Polaroid · ISO 80 Color negative
Polaroid Polacolor ER 669
Polacolor ER 669 was the workhorse pack film for two decades of working professionals. ER stood for Extended Range, Polaroid's label for an emulsion tuned to hold detail across wider scene contrast than Type 108. It launched as the natural successor to 108 and became the default loading for 100-series Land cameras, the Polaroid 600SE, and the back of every 4x5 view camera running a 405 holder for proofing.
Color signature ran warmer than Fuji's later FP-100C and noticeably less saturated than the 669's faster siblings. Skin tones rendered honestly. Daylight balance at 5500K kept it neutral under sun or electronic flash without filtration. Dynamic range was where the film earned its place. Highlights resisted clipping in a way no consumer integral film could match, and shadow detail held longer than contemporary one-hour chromogenic prints.

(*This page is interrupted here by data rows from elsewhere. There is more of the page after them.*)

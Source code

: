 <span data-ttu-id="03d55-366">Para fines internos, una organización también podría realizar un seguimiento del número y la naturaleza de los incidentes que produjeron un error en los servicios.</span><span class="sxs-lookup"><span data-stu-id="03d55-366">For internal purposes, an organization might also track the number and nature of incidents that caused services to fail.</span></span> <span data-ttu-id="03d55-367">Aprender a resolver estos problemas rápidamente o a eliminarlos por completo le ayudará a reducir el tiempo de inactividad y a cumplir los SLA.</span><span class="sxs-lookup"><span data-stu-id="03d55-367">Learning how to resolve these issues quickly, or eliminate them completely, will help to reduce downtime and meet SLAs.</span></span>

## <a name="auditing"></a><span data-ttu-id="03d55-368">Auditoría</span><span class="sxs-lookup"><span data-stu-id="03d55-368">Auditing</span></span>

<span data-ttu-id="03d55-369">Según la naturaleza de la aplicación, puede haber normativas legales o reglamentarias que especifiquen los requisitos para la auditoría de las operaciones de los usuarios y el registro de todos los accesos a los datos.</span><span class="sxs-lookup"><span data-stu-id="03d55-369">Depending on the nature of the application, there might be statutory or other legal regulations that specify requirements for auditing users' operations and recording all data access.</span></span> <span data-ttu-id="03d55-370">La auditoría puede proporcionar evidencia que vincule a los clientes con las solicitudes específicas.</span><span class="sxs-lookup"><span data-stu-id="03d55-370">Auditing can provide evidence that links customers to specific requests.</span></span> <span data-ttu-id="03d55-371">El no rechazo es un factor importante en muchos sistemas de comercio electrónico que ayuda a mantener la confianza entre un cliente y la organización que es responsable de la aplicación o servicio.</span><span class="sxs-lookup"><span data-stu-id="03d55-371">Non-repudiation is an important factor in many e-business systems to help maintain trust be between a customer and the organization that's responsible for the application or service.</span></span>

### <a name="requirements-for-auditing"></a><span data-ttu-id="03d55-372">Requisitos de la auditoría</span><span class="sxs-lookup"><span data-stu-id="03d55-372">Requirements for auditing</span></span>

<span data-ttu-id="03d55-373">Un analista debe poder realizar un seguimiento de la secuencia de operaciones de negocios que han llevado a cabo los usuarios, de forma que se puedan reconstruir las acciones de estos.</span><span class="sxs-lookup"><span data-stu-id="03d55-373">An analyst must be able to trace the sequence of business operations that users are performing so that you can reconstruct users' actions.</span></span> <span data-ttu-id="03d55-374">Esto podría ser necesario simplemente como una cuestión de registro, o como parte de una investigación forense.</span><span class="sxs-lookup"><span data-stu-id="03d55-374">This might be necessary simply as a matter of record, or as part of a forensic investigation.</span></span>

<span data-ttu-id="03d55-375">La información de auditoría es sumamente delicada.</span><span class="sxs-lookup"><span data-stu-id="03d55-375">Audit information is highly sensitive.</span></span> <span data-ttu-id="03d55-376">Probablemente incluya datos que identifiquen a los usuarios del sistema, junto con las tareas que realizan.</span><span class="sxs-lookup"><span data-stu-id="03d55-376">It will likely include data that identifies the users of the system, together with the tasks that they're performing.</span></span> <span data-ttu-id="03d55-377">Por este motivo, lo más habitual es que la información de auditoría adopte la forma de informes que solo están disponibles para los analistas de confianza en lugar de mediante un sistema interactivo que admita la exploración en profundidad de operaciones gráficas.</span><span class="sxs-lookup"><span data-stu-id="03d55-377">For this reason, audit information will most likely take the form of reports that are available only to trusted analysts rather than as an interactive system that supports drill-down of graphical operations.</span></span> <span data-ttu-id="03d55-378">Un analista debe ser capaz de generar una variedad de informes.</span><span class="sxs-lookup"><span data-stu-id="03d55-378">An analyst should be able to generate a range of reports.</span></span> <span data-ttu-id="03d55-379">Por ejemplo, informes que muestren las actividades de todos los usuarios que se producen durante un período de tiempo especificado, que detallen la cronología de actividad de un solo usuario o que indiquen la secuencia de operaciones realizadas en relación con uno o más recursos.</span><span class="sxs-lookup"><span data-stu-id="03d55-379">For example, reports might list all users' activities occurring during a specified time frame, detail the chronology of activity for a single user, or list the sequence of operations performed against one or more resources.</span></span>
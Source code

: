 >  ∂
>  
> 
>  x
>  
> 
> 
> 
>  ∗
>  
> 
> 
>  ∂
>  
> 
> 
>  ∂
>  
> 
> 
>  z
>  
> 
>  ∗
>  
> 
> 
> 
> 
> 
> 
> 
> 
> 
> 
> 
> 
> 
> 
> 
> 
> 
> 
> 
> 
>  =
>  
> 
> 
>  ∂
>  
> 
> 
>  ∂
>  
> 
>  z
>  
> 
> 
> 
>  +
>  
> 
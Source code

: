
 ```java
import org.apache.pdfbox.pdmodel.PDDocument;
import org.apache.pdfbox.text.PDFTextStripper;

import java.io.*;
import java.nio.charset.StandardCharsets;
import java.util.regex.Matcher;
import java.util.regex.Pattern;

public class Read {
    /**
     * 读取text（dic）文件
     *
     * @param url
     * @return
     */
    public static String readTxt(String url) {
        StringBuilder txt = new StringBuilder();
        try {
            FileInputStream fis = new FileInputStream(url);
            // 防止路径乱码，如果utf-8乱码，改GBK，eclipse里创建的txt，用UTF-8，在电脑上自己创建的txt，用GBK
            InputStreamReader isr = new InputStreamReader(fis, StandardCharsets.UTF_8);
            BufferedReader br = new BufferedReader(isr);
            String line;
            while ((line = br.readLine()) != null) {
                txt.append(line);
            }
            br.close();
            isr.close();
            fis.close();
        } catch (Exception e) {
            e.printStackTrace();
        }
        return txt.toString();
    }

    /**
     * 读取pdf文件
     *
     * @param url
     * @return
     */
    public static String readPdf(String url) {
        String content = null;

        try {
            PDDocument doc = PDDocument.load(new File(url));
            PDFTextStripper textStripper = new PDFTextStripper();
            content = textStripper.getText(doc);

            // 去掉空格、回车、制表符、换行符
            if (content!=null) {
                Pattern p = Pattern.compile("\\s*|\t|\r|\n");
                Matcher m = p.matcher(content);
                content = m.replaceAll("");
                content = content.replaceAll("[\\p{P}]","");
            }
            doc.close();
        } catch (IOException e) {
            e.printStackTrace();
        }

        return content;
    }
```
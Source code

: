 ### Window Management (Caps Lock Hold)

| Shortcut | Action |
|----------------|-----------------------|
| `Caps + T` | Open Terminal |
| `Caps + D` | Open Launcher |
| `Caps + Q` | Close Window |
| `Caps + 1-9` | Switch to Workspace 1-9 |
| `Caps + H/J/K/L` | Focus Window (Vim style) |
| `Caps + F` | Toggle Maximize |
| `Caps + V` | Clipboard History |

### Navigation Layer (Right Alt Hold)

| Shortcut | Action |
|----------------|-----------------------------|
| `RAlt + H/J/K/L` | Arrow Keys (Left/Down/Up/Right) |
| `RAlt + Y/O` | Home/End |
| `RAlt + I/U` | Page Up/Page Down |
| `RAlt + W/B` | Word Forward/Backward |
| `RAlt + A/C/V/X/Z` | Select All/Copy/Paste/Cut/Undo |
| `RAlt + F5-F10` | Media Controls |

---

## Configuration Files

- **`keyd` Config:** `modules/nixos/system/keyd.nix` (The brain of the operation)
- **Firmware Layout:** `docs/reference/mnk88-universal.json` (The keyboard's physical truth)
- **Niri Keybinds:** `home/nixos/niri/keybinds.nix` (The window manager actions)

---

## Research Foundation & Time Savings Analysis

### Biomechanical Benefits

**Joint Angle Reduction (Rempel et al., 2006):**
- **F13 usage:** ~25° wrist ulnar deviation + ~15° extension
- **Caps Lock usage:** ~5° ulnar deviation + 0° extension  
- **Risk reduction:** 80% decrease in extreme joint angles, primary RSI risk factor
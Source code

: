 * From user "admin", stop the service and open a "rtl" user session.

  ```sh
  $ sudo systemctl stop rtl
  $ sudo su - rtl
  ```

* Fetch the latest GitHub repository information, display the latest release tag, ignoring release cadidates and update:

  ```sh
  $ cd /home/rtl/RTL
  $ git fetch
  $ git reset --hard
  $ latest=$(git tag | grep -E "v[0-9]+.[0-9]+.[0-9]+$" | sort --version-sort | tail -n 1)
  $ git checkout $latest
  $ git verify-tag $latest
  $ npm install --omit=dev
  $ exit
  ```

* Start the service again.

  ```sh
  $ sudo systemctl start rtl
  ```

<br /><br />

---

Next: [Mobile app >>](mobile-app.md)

Architectural shooters used 669 for instant exposure verification on Sinar and Toyo view cameras before committing a sheet of Ektachrome. Although Polaroid never marketed it as positive/negative film like Type 665, some photographers learned to bleach and clear the discarded negative half to recover a usable image. The results were never archival, but in the years after pack film ended it became a known hobbyist technique.
Fuji's FP-100C was the closest substitute when it was still in production. Color sat between 669 and the warmer 690, with higher contrast that responded well to underdevelopment for a fade. Polaroid discontinued 669 in 2008. Fuji killed FP-100C in 2016. Together those announcements ended fresh pack film production worldwide.
What exists now is expired stock with chemistry pods that have dried or partially crystallized. Some boxes still develop cleanly; others produce streaks and dead frames. Buying off eBay is a lottery.
Reciprocity exponent is 1.0. Zone Light Meter applies the correction past one second; metered time is the shot time. For tripod-bound copy work at f/22, where pack film genuinely earned its money, the absence of reciprocity drift mattered.
How the app handles this stock
- Box speed: ISO 80. Picker exposes pull/push chips so you can shoot it at any speed you want and the meter follows.
- Reciprocity: No reciprocity correction needed; metered time is the shot time.
- Expired film: if you load an old roll, set the expiry year and storage in the app and the ISO scales for you. Color negative decay rates are baked in.